Fin Compound Interest — Free Finance Tutorial
Learn Fin Compound Interest in Finance with a free, beginner-friendly tutorial, examples and practice for Indian students on Syllab.in.
TL;DR: Learn Fin Compound Interest in Finance with a free, beginner-friendly tutorial, examples and practice for Indian students on Syllab.in.
Written & reviewed by the Syllab.in Academic Team (CBSE/NCERT subject experts) · Updated
Fin Compound Interest in Finance
Simple interest pays you only on your original amount (the principal). Compound interest pays you interest on your interest too — so your money grows faster and faster over time. This "snowball" effect is the most important idea in all of personal finance, and it rewards starting early more than investing large amounts.

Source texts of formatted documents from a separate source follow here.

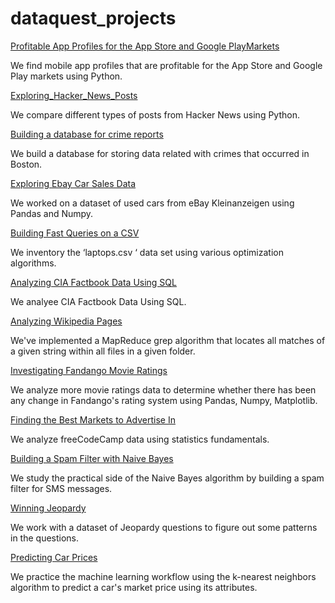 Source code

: # dataquest_projects

<a href="https://github.com/AlinaZaps/dataquest_projects/tree/main/Profitable%20App%20Profiles%20for%20the%20App%20Store%20and%20Google%20PlayMarkets">Profitable App Profiles for the App Store and Google PlayMarkets</a>

We find mobile app profiles that are profitable for the App Store and Google Play markets using Python.


<a href="https://github.com/AlinaZaps/dataquest_projects/tree/main/Exploring_Hacker_News_Posts">Exploring_Hacker_News_Posts</a>

We compare different types of posts from Hacker News using Python.


<a href="https://github.com/AlinaZaps/dataquest_projects/tree/main/Building%20a%20database%20for%20crime%20reports%20">Building a database for crime reports</a>

We build a database for storing data related with crimes that occurred in Boston.


<a href="https://github.com/AlinaZaps/dataquest_projects/tree/main/Exploring%20Ebay%20Car%20Sales%20Data">Exploring Ebay Car Sales Data</a>

We worked on a dataset of used cars from eBay Kleinanzeigen using Pandas and Numpy.


<a href="https://github.com/AlinaZaps/dataquest_projects/tree/main/Building%20Fast%20Queries%20on%20a%20CSV">Building Fast Queries on a CSV</a>

We inventory the ‘laptops.csv ‘ data set using various optimization algorithms.


<a href="https://github.com/AlinaZaps/dataquest_projects/tree/main/Analyzing%20CIA%20Factbook%20Data%20Using%20SQL">Analyzing CIA Factbook Data Using SQL</a>

We analyee CIA Factbook Data Using SQL.


<a href="https://github.com/AlinaZaps/dataquest_projects/tree/main/Analyzing%20Wikipedia%20Pages">Analyzing Wikipedia Pages</a>

We've implemented a MapReduce grep algorithm that locates all matches of a given string within all files in a given folder.


<a href="https://github.com/AlinaZaps/dataquest_projects/tree/main/Investigating%20Fandango%20Movie%20Ratings">Investigating Fandango Movie Ratings</a>

We analyze more movie ratings data to determine whether there has been any change in Fandango's rating system using Pandas, Numpy, Matplotlib.


<a href="https://github.com/AlinaZaps/dataquest_projects/tree/main/Finding%20the%20Best%20Markets%20to%20Advertise%20In">Finding the Best Markets to Advertise In</a>

We analyze freeCodeCamp data using statistics fundamentals.


<a href="https://github.com/AlinaZaps/dataquest_projects/tree/main/Building%20a%20Spam%20Filter%20with%20Naive%20Bayes">Building a Spam Filter with Naive Bayes</a>

We study the practical side of the Naive Bayes algorithm by building a spam filter for SMS messages.


<a href="https://github.com/AlinaZaps/dataquest_projects/tree/main/Winning%20Jeopardy">Winning Jeopardy</a>

We work with a dataset of Jeopardy questions to figure out some patterns in the questions.


<a href="https://github.com/AlinaZaps/dataquest_projects/tree/main/Predicting%20Car%20Prices">Predicting Car Prices</a>

We practice the machine learning workflow using the k-nearest neighbors algorithm to predict a car's market price using its attributes. 
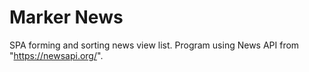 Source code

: # Marker News
SPA forming and sorting news view list. Program using News API from "https://newsapi.org/". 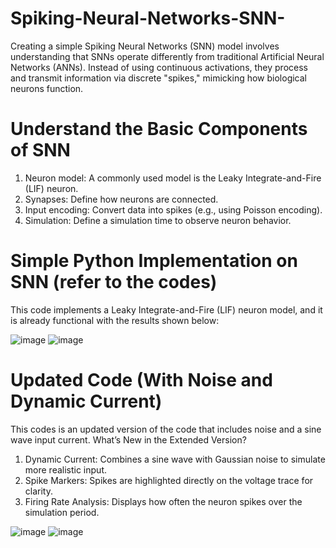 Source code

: # Spiking-Neural-Networks-SNN-

Creating a simple Spiking Neural Networks (SNN) model involves understanding that SNNs operate differently from traditional Artificial Neural Networks (ANNs). 
Instead of using continuous activations, they process and transmit information via discrete "spikes," mimicking how biological neurons function.

# Understand the Basic Components of SNN

1) Neuron model: A commonly used model is the Leaky Integrate-and-Fire (LIF) neuron.
2) Synapses: Define how neurons are connected.
3) Input encoding: Convert data into spikes (e.g., using Poisson encoding).
4) Simulation: Define a simulation time to observe neuron behavior.

# Simple Python Implementation on SNN (refer to the codes)

This code implements a Leaky Integrate-and-Fire (LIF) neuron model, and it is already functional with the results shown below:

![image](https://github.com/user-attachments/assets/1da52627-45af-4e19-bd46-fa281f8935ea)
![image](https://github.com/user-attachments/assets/04cb88b3-1d73-44f5-977d-795cd9a20392)

# Updated Code (With Noise and Dynamic Current)

This codes is an updated version of the code that includes noise and a sine wave input current.
What’s New in the Extended Version?
1) Dynamic Current: Combines a sine wave with Gaussian noise to simulate more realistic input.
2) Spike Markers: Spikes are highlighted directly on the voltage trace for clarity.
3) Firing Rate Analysis: Displays how often the neuron spikes over the simulation period.

![image](https://github.com/user-attachments/assets/76c829c9-e319-4e34-9fca-3dc035a77e89)
![image](https://github.com/user-attachments/assets/8a2dda6f-c10b-4c74-a929-3c6f7faf7454)

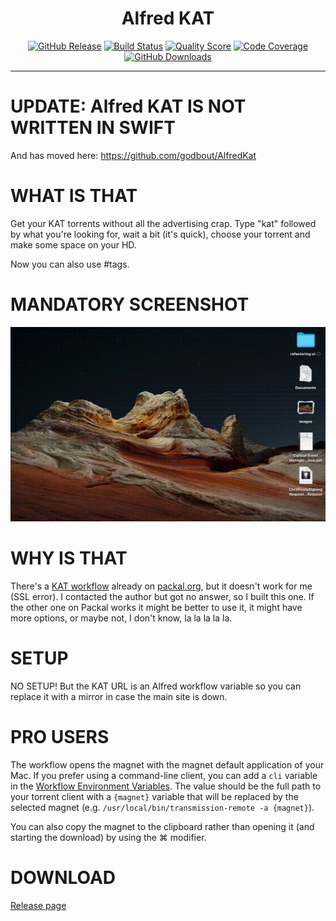 <h1 align="center">Alfred KAT</h1>

<p align="center">
    <a href="https://github.com/godbout/alfred-kat/releases/tag/2.0.0"><img src="https://img.shields.io/github/release/godbout/alfred-kat.svg" alt="GitHub Release"></a>
    <a href="https://travis-ci.com/godbout/alfred-kat"><img src="https://img.shields.io/travis/com/godbout/alfred-kat/master.svg" alt="Build Status"></a>
    <a href="https://scrutinizer-ci.com/g/godbout/alfred-kat"><img src="https://img.shields.io/scrutinizer/g/godbout/alfred-kat.svg" alt="Quality Score"></a>
    <a href="https://scrutinizer-ci.com/g/godbout/alfred-kat"><img src="https://scrutinizer-ci.com/g/godbout/alfred-kat/badges/coverage.png?b=master" alt="Code Coverage"></a>
    <a href="https://github.com/godbout/alfred-kat/releases"><img src="https://img.shields.io/github/downloads/godbout/alfred-kat/total.svg" alt="GitHub Downloads"></a>
</p>

___

# UPDATE: Alfred KAT IS NOT WRITTEN IN SWIFT

And has moved here: https://github.com/godbout/AlfredKat

# WHAT IS THAT

Get your KAT torrents without all the advertising crap. Type "kat" followed by what you're looking for, wait a bit (it's quick), choose your torrent and make some space on your HD.

Now you can also use #tags.

# MANDATORY SCREENSHOT

![Beautiful Video](https://github.com/godbout/alfred-kat/blob/media/alfred-kat.gif "Beautiful Video")

# WHY IS THAT

There's a [KAT workflow](http://www.packal.org/workflow/kat-search) already on [packal.org](http://www.packal.org), but it doesn't work for me (SSL error). I contacted the author but got no answer, so I built this one. If the other one on Packal works it might be better to use it, it might have more options, or maybe not, I don't know, la la la la la.

# SETUP

NO SETUP! But the KAT URL is an Alfred workflow variable so you can replace it with a mirror in case the main site is down.

# PRO USERS

The workflow opens the magnet with the magnet default application of your Mac. If you prefer using a command-line client, you can add a `cli` variable in the [Workflow Environment Variables](https://www.alfredapp.com/help/workflows/advanced/variables/#environment). The value should be the full path to your torrent client with a `{magnet}` variable that will be replaced by the selected magnet (e.g. `/usr/local/bin/transmission-remote -a {magnet}`).

You can also copy the magnet to the clipboard rather than opening it (and starting the download) by using the ⌘ modifier.

# DOWNLOAD

[Release page](https://github.com/godbout/alfred-kat/releases/latest)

The formula is A = P × (1 + r)^t, where P is the principal, r the annual rate (as a decimal), t the years, and A the final amount. Because t is an exponent, small differences in time produce huge differences in the result. ₹1 growing at 10% becomes ~₹2.6 in 10 years but ~₹17.4 in 30 years.
A handy shortcut is the Rule of 72: divide 72 by the annual return to estimate the years for money to double. At 12% a year, 72 ÷ 12 = 6 years to double. This is why starting to invest at 20 instead of 30 can more than double your final wealth for the same monthly saving.